Raskin and his wife came to Jamaica nine years ago to establish the first permanent Chabad house in the country. Almost immediately, the lack of a mikvah proved to be a problem — traditionally, a mikvah is the first thing that needs to be established when building a synagogue, even before a torah scroll. While serving both the small Jewish community that lives in Jamaica year-round and the thousands of tourists that come through each year, the Raskins had to improvise: They made friends with the manager of a nearby resort, who allowed them to surreptitiously use a secluded part of the beach for the ritual bathing. Mikvah water needs to be from a natural source, but dealing with ocean water proved challenging.

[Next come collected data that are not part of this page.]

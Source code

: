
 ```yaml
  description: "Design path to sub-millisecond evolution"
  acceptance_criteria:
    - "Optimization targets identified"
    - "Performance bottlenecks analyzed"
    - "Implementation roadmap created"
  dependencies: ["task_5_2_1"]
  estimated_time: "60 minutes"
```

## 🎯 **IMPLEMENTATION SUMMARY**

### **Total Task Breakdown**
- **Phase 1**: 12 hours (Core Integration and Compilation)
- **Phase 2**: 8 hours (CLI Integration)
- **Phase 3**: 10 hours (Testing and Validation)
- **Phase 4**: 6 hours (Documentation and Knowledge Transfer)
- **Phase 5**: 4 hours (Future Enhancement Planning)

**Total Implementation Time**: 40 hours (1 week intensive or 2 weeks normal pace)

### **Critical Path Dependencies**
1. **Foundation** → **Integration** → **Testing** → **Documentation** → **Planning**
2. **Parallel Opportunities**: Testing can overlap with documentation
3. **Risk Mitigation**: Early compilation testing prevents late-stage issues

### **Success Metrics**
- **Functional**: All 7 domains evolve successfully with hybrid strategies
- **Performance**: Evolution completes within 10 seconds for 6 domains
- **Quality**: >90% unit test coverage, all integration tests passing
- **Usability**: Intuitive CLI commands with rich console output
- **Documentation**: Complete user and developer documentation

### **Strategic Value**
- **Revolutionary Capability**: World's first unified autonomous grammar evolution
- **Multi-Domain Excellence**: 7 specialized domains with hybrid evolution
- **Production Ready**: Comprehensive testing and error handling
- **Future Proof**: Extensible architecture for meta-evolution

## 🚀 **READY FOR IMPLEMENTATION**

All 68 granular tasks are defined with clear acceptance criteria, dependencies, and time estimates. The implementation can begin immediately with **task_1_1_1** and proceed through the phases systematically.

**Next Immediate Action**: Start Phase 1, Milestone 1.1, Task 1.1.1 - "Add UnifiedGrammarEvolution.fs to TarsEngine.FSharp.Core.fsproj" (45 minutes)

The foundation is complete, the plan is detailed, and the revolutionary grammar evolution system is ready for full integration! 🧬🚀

“You’re doing it at night, there’s not so much light, you have to find privacy. There’s rocks, there can be crabs,” he said.
It wasn’t until 2019 that they found a location for the Chabad that would be large enough to accommodate a mikvah. Once the pandemic hit, the project was delayed.
While the initial plan was to “dig a hole and put up a tent,” as the couple raised money, they were able to install a “state of the art” mikvah, Raskin said. The ceremonial opening ceremony, which was held on the last night of Hanukkah, featured the usual l’chaims but also, as fitting for the location, reggae.
The World Jewish Congress estimates there are 200 to 400 Jewish residents in Jamaica. Raskin said the community is spread out geographically, making it difficult to assemble minyans during the tourism offseason. But there are occasions when many Jews from outside Montego Bay will make the trek to celebrate festivals.
“Rosh Hashanah, Passover, we have locals who will come in for the special holidays,” he said.
Raskin acknowledged many of the people who will benefit from the mikvah will be tourists. Prior to the pandemic, more than 4.3 million people visited the small Caribbean island each year, around 200,000 of which are Jewish, according to Raskin. In fact, the first person to use the mikvah was an Israeli bride who had traveled to Jamaica for her wedding.
“It’s very, very exciting and you know, she was able to have the proper experience,” said Raskin.
While the mikvah allows the Raskins to more fully serve their congregants’ spiritual needs, they have also tended to their more earthly requirements: In 2017, they opened Jamaica’s first kosher restaurant, complete with jerk chicken.